Calling CUDA-library functions in OpenACC parallel region

¿Is it possible to call functions of a CUDA library inside of a OpenACC parallelized loop?

I have the following example code (file named test2d.c):

#include <iostream>
#include <npp.h>
#include <nppi.h>
#include <cuda_runtime.h>
#include <cstdlib>

#pragma acc routine
extern NppStatus nppiMulC_32f_C1R (const Npp32f *pSrc1, int nSrc1Step, const Npp32f nConstant, Npp32f *pDst, int nDstStep, NppiSize oSizeROI);

#pragma acc routine
extern NppStatus nppiAddC_32f_C1R (const Npp32f *pSrc1, int nSrc1Step, const Npp32f nConstant, Npp32f *pDst, int nDstStep, NppiSize oSizeROI);

int main(int argc, char **argv)
{
  Npp32f *x, *y, *tmp;
  int n = 10;
  int stepX = 0;
  int stepY = 0;
  int stepTmp = 0;
  NppiSize fullSize = {n, n};
  NppiSize roiSize = {n, 1};

  float *res =(float*) malloc(n*n*sizeof(float));

  x = nppiMalloc_32f_C1(n, n, &stepX);
  y = nppiMalloc_32f_C1(n, n, &stepY);
  tmp = nppiMalloc_32f_C1(n, n, &stepTmp);

  nppiSet_32f_C1R(1.0, x, stepX, fullSize);
   
  #pragma acc data deviceptr(x, y, tmp) 
  {
    #pragma acc parallel loop independent
    {
        for(int j=0; j<n; j++)
        {
            Npp32f *pSrc = &x[j*stepX];
            Npp32f *pTmp = &tmp[j*stepTmp];
            Npp32f *pDst = &y[j*stepTmp];
            nppiMulC_32f_C1R(pSrc, stepX, 2.0, tmp, stepTmp, roiSize);
            nppiAddC_32f_C1R(pTmp, stepTmp, 1.0, pDst, stepY, roiSize);    
        }
    }
  }
  
  cudaMemcpy(res, y, n*n*sizeof(float), cudaMemcpyDeviceToHost);

  for(int i = 0; i < n*n; i++)
  {
     std::cout << res[i] << std::endl;
  }

  nppiFree(x);
  nppiFree(y);
  nppiFree(tmp);
  return 0;
}

These are the compilation steps:

pgc++ -c -acc -Minfo=accel -ta:tesla:cc35 -ICUDA_HOME/include/ -ICUDA_HOME/samples/common/inc/ test2d.c

pgc++ test2d.o -acc -Minfo=accel -ta:tesla:cc35 -ICUDA_HOME/include/ -ICUDA_HOME/samples/common/inc/  -o test -LCUDA_HOME/lib64/ -L/opt/tools/cuda-8.0/lib64/  -lnppc -lnppial -lnppidei -lnppisu  -lcudart -Mcuda

It uses NVIDIA parallel primitives (NPP) inside of an OpenACC parallelized loop.

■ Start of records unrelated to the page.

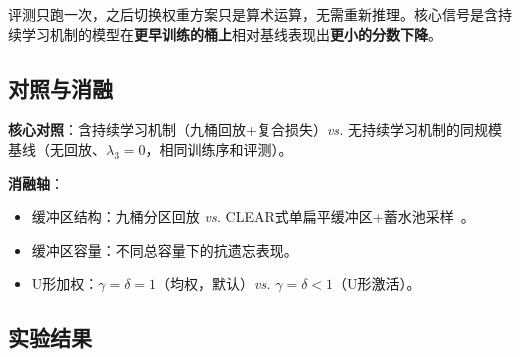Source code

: 评测只跑一次，之后切换权重方案只是算术运算，无需重新推理。核心信号是含持续学习机制的模型在\textbf{更早训练的桶上}相对基线表现出\textbf{更小的分数下降}。

\subsection{对照与消融}

\textbf{核心对照}：含持续学习机制（九桶回放+复合损失）\emph{vs.} 无持续学习机制的同规模基线（无回放、$\lambda_3=0$，相同训练序和评测）。

\textbf{消融轴}：
\begin{itemize}
  \item 缓冲区结构：九桶分区回放 \emph{vs.} CLEAR式单扁平缓冲区+蓄水池采样~\cite{A2}。
  \item 缓冲区容量：不同总容量下的抗遗忘表现。
  \item U形加权：$\gamma=\delta=1$（均权，默认）\emph{vs.} $\gamma=\delta<1$（U形激活）。
\end{itemize}

\subsection{实验结果}

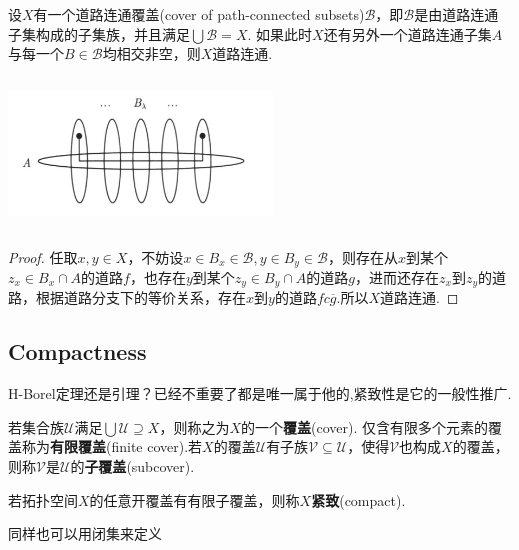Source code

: \begin{theorem}
设$X$有一个道路连通覆盖(cover of path-connected subsets)$\mathscr{B}$，即$\mathscr{B}$是由道路连通子集构成的子集族，并且满足$\bigcup \mathscr{B} = X$. 如果此时$X$还有另外一个道路连通子集$A$与每一个$B \in \mathscr{B}$均相交非空，则$X$道路连通.

\begin{center}
\includegraphics[width=7cm, height=4cm]{images/cover_of_path_connected_subsets.png}
\end{center}

\end{theorem}

\begin{proof}
任取$x,y \in X$，不妨设$x \in B_x \in \mathscr{B},y \in B_y \in \mathscr{B}$，则存在从$x$到某个$z_x \in B_x \cap A$的道路$f$，也存在$y$到某个$z_y \in B_y \cap A$的道路$g$，进而还存在$z_x$到$z_y$的道路，根据道路分支下的等价关系，存在$x$到$y$的道路$fc\overline{g}$.所以$X$道路连通.
\end{proof}


\newpage
\subsection{Compactness}

\rm H-Borel定理还是引理？已经不重要了都是唯一属于他的,紧致性是它的一般性推广.

\begin{definition}
若集合族$\mathcal{U}$满足$\bigcup\mathcal{U} \supseteq X$，则称之为$X$的一个\textbf{覆盖}(\rm cover). 仅含有限多个元素的覆盖称为\textbf{有限覆盖}(finite cover).若$X$的覆盖$\mathcal{U}$有子族$\mathcal{V} \subseteq \mathcal{U}$，使得$\mathcal{V}$也构成$X$的覆盖，则称$\mathcal{V}$是$\mathcal{U}$的\textbf{子覆盖}(subcover).
\end{definition}


\begin{definition}
若拓扑空间$X$的任意开覆盖有有限子覆盖，则称$X$\textbf{紧致}(\rm compact).
\end{definition}

同样也可以用闭集来定义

If I remove the “parallel” directive it compiles and runs fine with the “data” directive. However when the parallel directive is added it does not recognize any of the NPP functions in the compilation. I am using pgc++ version 18.4 and CUDA version 8. This is the compiler output error:


pgc++ -c -acc -Minfo=accel -ta:tesla:cc35 -ICUDA_HOME/include/ -ICUDA_HOME/samples/common/inc/ test2d.c
main:
     34, Accelerator kernel generated
         Generating Tesla code
         35, #pragma acc loop gang, vector(10) /* blockIdx.x threadIdx.x */
     34, Generating implicit copy(roiSize)
pgc++ test2d.o -acc -Minfo=accel -ta:tesla:cc35 -ICUDA_HOME/include/ -ICUDA_HOME/samples/common/inc/  -o test -LCUDA_HOME/lib64/ -L/opt/tools/cuda-8.0/lib64/  -lnppc -lnppial -lnppidei -lnppisu  -lcudart -Mcuda 
nvlink error   : Undefined reference to 'nppiMulC_32f_C1R' in 'test2d.o'
nvlink error   : Undefined reference to 'nppiAddC_32f_C1R' in 'test2d.o'
pgacclnk: child process exit status 2: /opt/compilers/pgi/linux86-64/18.4/bin/pgnvd
make: *** [test] Error 2

Hi jcastro9999,

Is it possible to call functions of a CUDA library inside of a OpenACC parallelized loop?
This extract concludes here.